Public relations (PR) officers manage the public image and reputation of organisations and individuals.

Annual Salary

£22,000 to £40,000

Average UK salary in 2023 was £34,963
(source Office for National Statistics)

Working hours

38 to 40 a week

You could work: evenings / weekends; attending events or appointments

Future employment

There will be 2.4% more Public relations officer jobs in 2027.

Day to day tasks

As a public relations officer, you could:

  • plan and deliver PR campaigns for clients
  • monitor data to understand the public and media's opinion of your clients
  • attend events like photoshoots, conferences and press launches
  • develop good connections with the media to promote your clients
  • write and edit press releases, social media posts, policy statements and speeches

Working environment

You could work in an office or at a client's business.

You can get into this job through:

  • a university course
  • a college course
  • an apprenticeship
  • specialist courses run by a professional body

You can get into public relations (PR) with a degree in most subjects.

You could also do a degree or postgraduate course related to public relations. The Chartered Institute of Public Relations has a list of recognised university courses.

Courses include:

  • public relations
  • public relations and media
  • marketing and PR
  • PR and corporate communications

Entry requirements

You'll usually need:

  • 2 to 3 A levels, or equivalent, for a degree
  • a degree in any subject for a postgraduate course
For more information

You could do a college course, which might give you an advantage when looking for a trainee public relations role.

Courses include:

  • English
  • marketing
  • creative and digital media - social media option

For more information

You could work towards this role by doing a Public Relations and Communications Assistant Level 4 Higher Apprenticeship.

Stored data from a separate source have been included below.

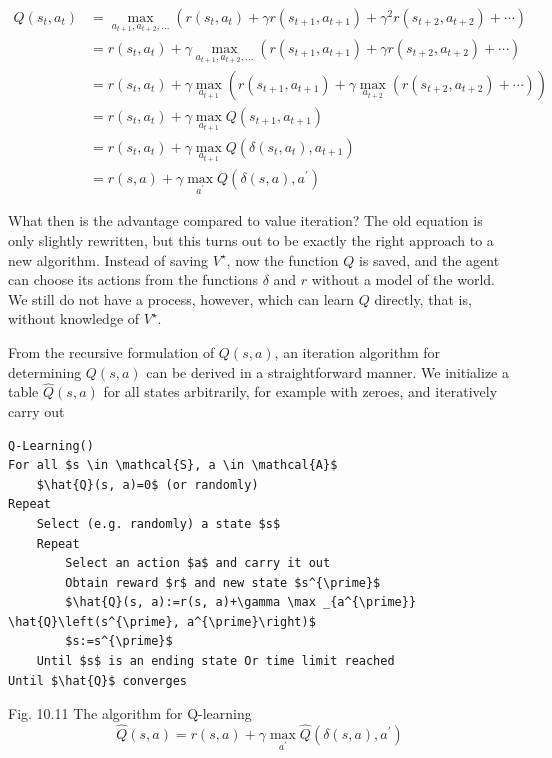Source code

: \documentclass[10pt]{book}
\begin{document}
\begin{align*}
Q\left(s_{t}, a_{t}\right) & =\max _{a_{t+1}, a_{t+2}, \ldots}\left(r\left(s_{t}, a_{t}\right)+\gamma r\left(s_{t+1}, a_{t+1}\right)+\gamma^{2} r\left(s_{t+2}, a_{t+2}\right)+\cdots\right) \\
& =r\left(s_{t}, a_{t}\right)+\gamma \max _{a_{t+1}, a_{t+2}, \ldots}\left(r\left(s_{t+1}, a_{t+1}\right)+\gamma r\left(s_{t+2}, a_{t+2}\right)+\cdots\right) \\
& =r\left(s_{t}, a_{t}\right)+\gamma \max _{a_{t+1}}\left(r\left(s_{t+1}, a_{t+1}\right)+\gamma \max _{a_{t+2}}\left(r\left(s_{t+2}, a_{t+2}\right)+\cdots\right)\right) \\
& =r\left(s_{t}, a_{t}\right)+\gamma \max _{a_{t+1}} Q\left(s_{t+1}, a_{t+1}\right) \\
& =r\left(s_{t}, a_{t}\right)+\gamma \max _{a_{t+1}} Q\left(\delta\left(s_{t}, a_{t}\right), a_{t+1}\right) \\
& =r(s, a)+\gamma \max _{a^{\prime}} Q\left(\delta(s, a), a^{\prime}\right) \tag{10.11}
\end{align*}

What then is the advantage compared to value iteration? The old equation is only slightly rewritten, but this turns out to be exactly the right approach to a new algorithm. Instead of saving $V^{\star}$, now the function $Q$ is saved, and the agent can choose its actions from the functions $\delta$ and $r$ without a model of the world. We still do not have a process, however, which can learn $Q$ directly, that is, without knowledge of $V^{\star}$.

From the recursive formulation of $Q(s, a)$, an iteration algorithm for determining $Q(s, a)$ can be derived in a straightforward manner. We initialize a table $\hat{Q}(s, a)$ for all states arbitrarily, for example with zeroes, and iteratively carry out

\begin{verbatim}
Q-Learning()
For all $s \in \mathcal{S}, a \in \mathcal{A}$
    $\hat{Q}(s, a)=0$ (or randomly)
Repeat
    Select (e.g. randomly) a state $s$
    Repeat
        Select an action $a$ and carry it out
        Obtain reward $r$ and new state $s^{\prime}$
        $\hat{Q}(s, a):=r(s, a)+\gamma \max _{a^{\prime}} \hat{Q}\left(s^{\prime}, a^{\prime}\right)$
        $s:=s^{\prime}$
    Until $s$ is an ending state Or time limit reached
Until $\hat{Q}$ converges
\end{verbatim}

Fig. 10.11 The algorithm for Q-learning
\begin{equation*}
\hat{Q}(s, a)=r(s, a)+\gamma \max _{a^{\prime}} \hat{Q}\left(\delta(s, a), a^{\prime}\right) \tag{10.12}
\end{equation*}
\end{document}
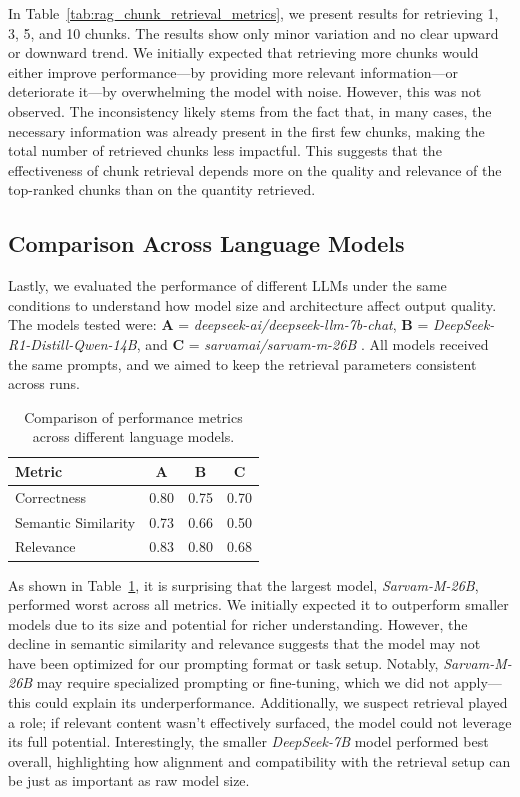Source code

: \documentclass[fleqn,moreauthors,10pt]{ds_report}
\begin{document}
In Table~\ref{tab:rag_chunk_retrieval_metrics}, we present results for retrieving 1, 3, 5, and 10 chunks. The results show only minor variation and no clear upward or downward trend. We initially expected that retrieving more chunks would either improve performance—by providing more relevant information—or deteriorate it—by overwhelming the model with noise. However, this was not observed. The inconsistency likely stems from the fact that, in many cases, the necessary information was already present in the first few chunks, making the total number of retrieved chunks less impactful. This suggests that the effectiveness of chunk retrieval depends more on the quality and relevance of the top-ranked chunks than on the quantity retrieved.

\subsection*{Comparison Across Language Models}

Lastly, we evaluated the performance of different LLMs under the same conditions to understand how model size and architecture affect output quality. The models tested were: \textbf{A} = \textit{deepseek-ai/deepseek-llm-7b-chat}, \textbf{B} = \textit{DeepSeek-R1-Distill-Qwen-14B}, and \textbf{C} = \textit{sarvamai/sarvam-m-26B} \cite{sarvam2025sarvam}. All models received the same prompts, and we aimed to keep the retrieval parameters consistent across runs.

\begin{table}[ht]
\caption{Comparison of performance metrics across different language models.}
\centering
\begin{tabular}{lccc}
\toprule
\textbf{Metric} & \textbf{A} & \textbf{B} & \textbf{C} \\
\midrule
Correctness & 0.80 & 0.75 & 0.70 \\
Semantic Similarity & 0.73 & 0.66 & 0.50 \\
Relevance & 0.83 & 0.80 & 0.68 \\
\bottomrule
\end{tabular}
\label{tab:model_comparison}
\end{table}

As shown in Table~\ref{tab:model_comparison}, it is surprising that the largest model, \textit{Sarvam-M-26B}, performed worst across all metrics. We initially expected it to outperform smaller models due to its size and potential for richer understanding. However, the decline in semantic similarity and relevance suggests that the model may not have been optimized for our prompting format or task setup. Notably, \textit{Sarvam-M-26B} may require specialized prompting or fine-tuning, which we did not apply—this could explain its underperformance. Additionally, we suspect retrieval played a role; if relevant content wasn’t effectively surfaced, the model could not leverage its full potential. Interestingly, the smaller \textit{DeepSeek-7B} model performed best overall, highlighting how alignment and compatibility with the retrieval setup can be just as important as raw model size.
\end{document}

This takes a minimum of one year to complete.

Entry requirements

You'll usually need:

  • 4 or 5 GCSEs at grades 9 to 4 (A* to C) and A levels, or equivalent, for a higher or degree apprenticeship
For more information
Volunteering and work experience

You'll find it useful to get paid or unpaid experience of working in public relations. You could:

  • contact PR departments and consultancies for work experience
  • volunteer to promote local charities
  • write for student magazines, blogs and social media
  • work on student or volunteer radio services

Other routes

You could study for professional qualifications through the Chartered Institute of Public Relations.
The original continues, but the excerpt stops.